%%
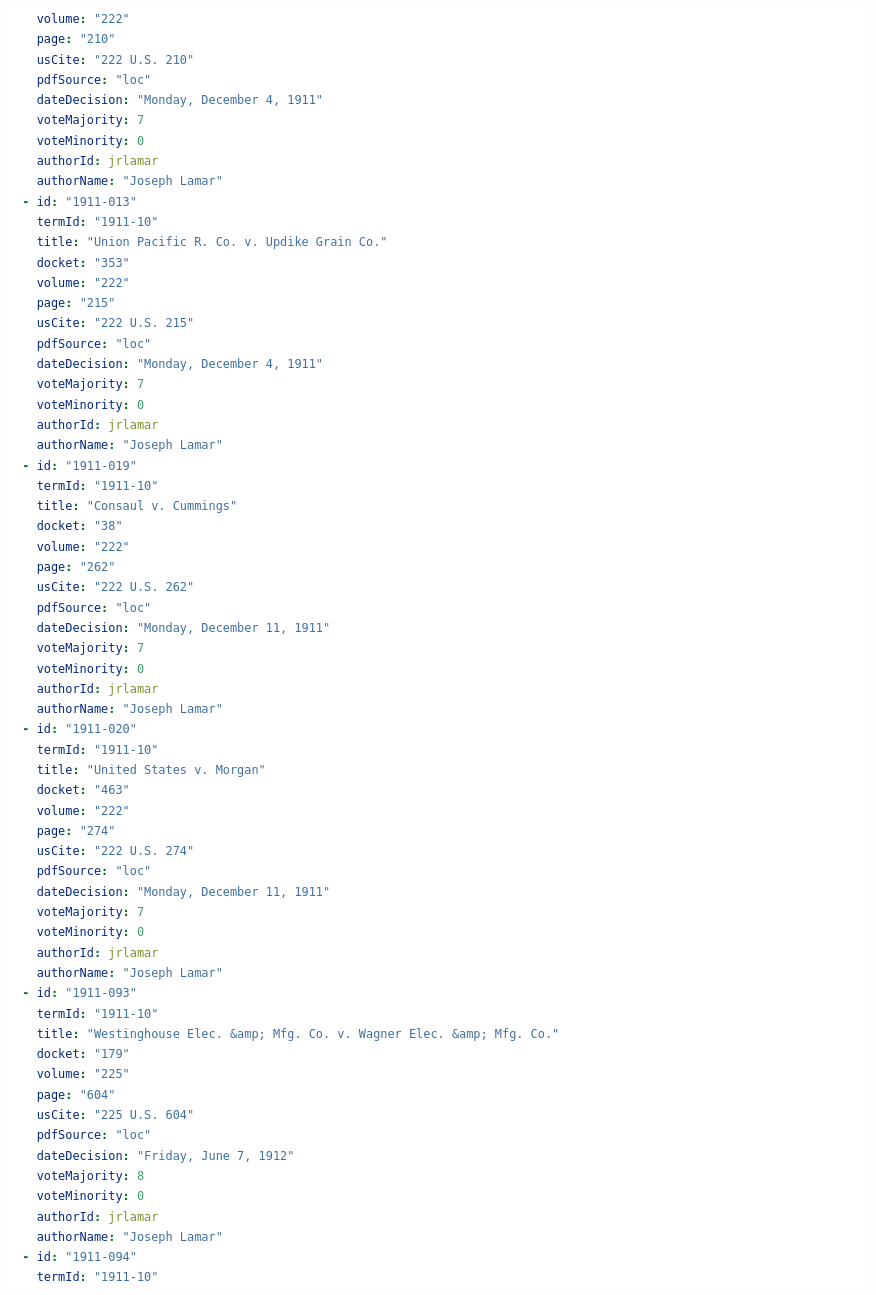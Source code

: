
 ```yaml
    volume: "222"
    page: "210"
    usCite: "222 U.S. 210"
    pdfSource: "loc"
    dateDecision: "Monday, December 4, 1911"
    voteMajority: 7
    voteMinority: 0
    authorId: jrlamar
    authorName: "Joseph Lamar"
  - id: "1911-013"
    termId: "1911-10"
    title: "Union Pacific R. Co. v. Updike Grain Co."
    docket: "353"
    volume: "222"
    page: "215"
    usCite: "222 U.S. 215"
    pdfSource: "loc"
    dateDecision: "Monday, December 4, 1911"
    voteMajority: 7
    voteMinority: 0
    authorId: jrlamar
    authorName: "Joseph Lamar"
  - id: "1911-019"
    termId: "1911-10"
    title: "Consaul v. Cummings"
    docket: "38"
    volume: "222"
    page: "262"
    usCite: "222 U.S. 262"
    pdfSource: "loc"
    dateDecision: "Monday, December 11, 1911"
    voteMajority: 7
    voteMinority: 0
    authorId: jrlamar
    authorName: "Joseph Lamar"
  - id: "1911-020"
    termId: "1911-10"
    title: "United States v. Morgan"
    docket: "463"
    volume: "222"
    page: "274"
    usCite: "222 U.S. 274"
    pdfSource: "loc"
    dateDecision: "Monday, December 11, 1911"
    voteMajority: 7
    voteMinority: 0
    authorId: jrlamar
    authorName: "Joseph Lamar"
  - id: "1911-093"
    termId: "1911-10"
    title: "Westinghouse Elec. &amp; Mfg. Co. v. Wagner Elec. &amp; Mfg. Co."
    docket: "179"
    volume: "225"
    page: "604"
    usCite: "225 U.S. 604"
    pdfSource: "loc"
    dateDecision: "Friday, June 7, 1912"
    voteMajority: 8
    voteMinority: 0
    authorId: jrlamar
    authorName: "Joseph Lamar"
  - id: "1911-094"
    termId: "1911-10"
```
%%
* _Task item_:
Exactly how many lines in the records contain the string "docket"? Give that number alone.

* _Task response_:
4